© JUNGE FREIHEIT Verlag GmbH & Co.  www.jungefreiheit.de  44/11 / 28. Oktober 2011

EU: Vom Staatenbund zum Bundesstaat
Das vergessene Prinzip
Wolfgang Ockenfels

Es waren Christen, die Europa aus der Taufe hoben. Seither ist es uns sehr ans Herz gewachsen, es ist uns teuer. Und in des Wortes weiterer Bedeutung kann es uns ein teures, zweifelhaftes Vergnügen werden, an das die politischen Gründungsväter gewiß nicht gedacht haben. Sie hatten ein „Europa der Vaterländer“ vor Augen, einen Staatenbund, keinen zentralistischen Bundesstaat. Denn durch Geschichtserfahrung klug geworden, plädierten sie für eine subsidiäre, antitotalitäre politische Form.

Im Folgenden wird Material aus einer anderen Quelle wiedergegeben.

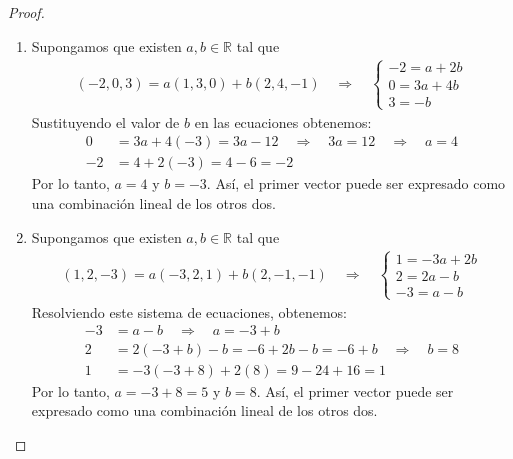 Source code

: \documentclass[11pt,letterpaper]{article}
\newcommand{\R}{\mathbb{R}}
\begin{document}
\begin{proof}
    \begin{enumerate}
        \item Supongamos que existen $a,b\in \R$ tal que
        \begin{align*}
            (-2,0,3)=a(1,3,0)+b(2,4,-1) \quad \Rightarrow \quad
            \begin{cases}
                -2=a+2b \\
                0=3a+4b \\
                3=-b
            \end{cases}
        \end{align*}
    Sustituyendo el valor de $b$ en las ecuaciones obtenemos:
    \begin{align*}
        0 &= 3a + 4(-3) = 3a - 12 \quad \Rightarrow \quad 3a = 12 \quad \Rightarrow \quad a = 4 \\
        -2 &= 4 + 2(-3) = 4 - 6 = -2
    \end{align*}
    Por lo tanto, $a = 4$ y $b = -3$. Así, el primer vector puede ser expresado como una combinación lineal de los otros dos.

    \item Supongamos que existen $a,b\in \R$ tal que
    \begin{align*}
        (1,2,-3)=a(-3,2,1)+b(2,-1,-1) \quad \Rightarrow \quad
        \begin{cases}
            1=-3a+2b \\
            2=2a-b \\
            -3=a-b
        \end{cases}
    \end{align*}
    Resolviendo este sistema de ecuaciones, obtenemos:
    \begin{align*}
        -3 &= a - b \quad \Rightarrow \quad a = -3 + b \\
        2 &= 2(-3 + b) - b = -6 + 2b - b = -6 + b \quad \Rightarrow \quad b = 8 \\
        1 &= -3(-3 + 8) + 2(8) = 9 - 24 + 16 = 1
    \end{align*}
    Por lo tanto, $a = -3 + 8 = 5$ y $b = 8$. Así, el primer vector puede ser expresado como una combinación lineal de los otros dos.


\end{enumerate}
\end{proof}
\end{document}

Heute tun unsere europabeflissenen Politiker so, als müßten sie mit dem Euro zugleich auch Europa retten. Dabei haben sie keine blasse Ahnung mehr davon, was es mit dem Subsidiaritätsprinzip auf sich hat. Sie nehmen hohe materielle Verluste in Kauf, um die Finanzierung überschuldeter, bankrotter Staaten zu gewährleisten. Das wäre vielleicht gerade noch hinzunehmen. Aber der Entzug demokratischer Bürgerrechte ist eine verfassungsrechtliche Frage ersten Ranges. Innerhalb der Demokratie bestimmt der Souverän, das Volk, über die Verwen-dung dessen, was es in den Staatshaushalt einbringt. Und wenn sich die Regierenden allzu weit von den Regierten entfernen, entsteht ein demokratisches Manko.

Freilich könnte der deutsche Volkssouverän auf Teile seiner Souveränität verzichten und sie auf die europäische Ebene übertragen. Das passiert aber eher schleichend, unter der Hand, ohne die aktive Mitwirkung der Wähler. Dieses Demokratiedefizit produziert immer mehr Zentralismus, immer mehr Bürokraten, die ein feudales Eigenleben entfalten. In dem Maße aber, in dem sich die Repräsentanten von den zu Repräsentierenden entfernen, meldet sich ziviler Widerstand. Hoffentlich nicht im Sinne des Rechtsbruchs, der zur staatlichen Gepflogenheit wurde, sondern als öffentliche Kritik und politische Opposition.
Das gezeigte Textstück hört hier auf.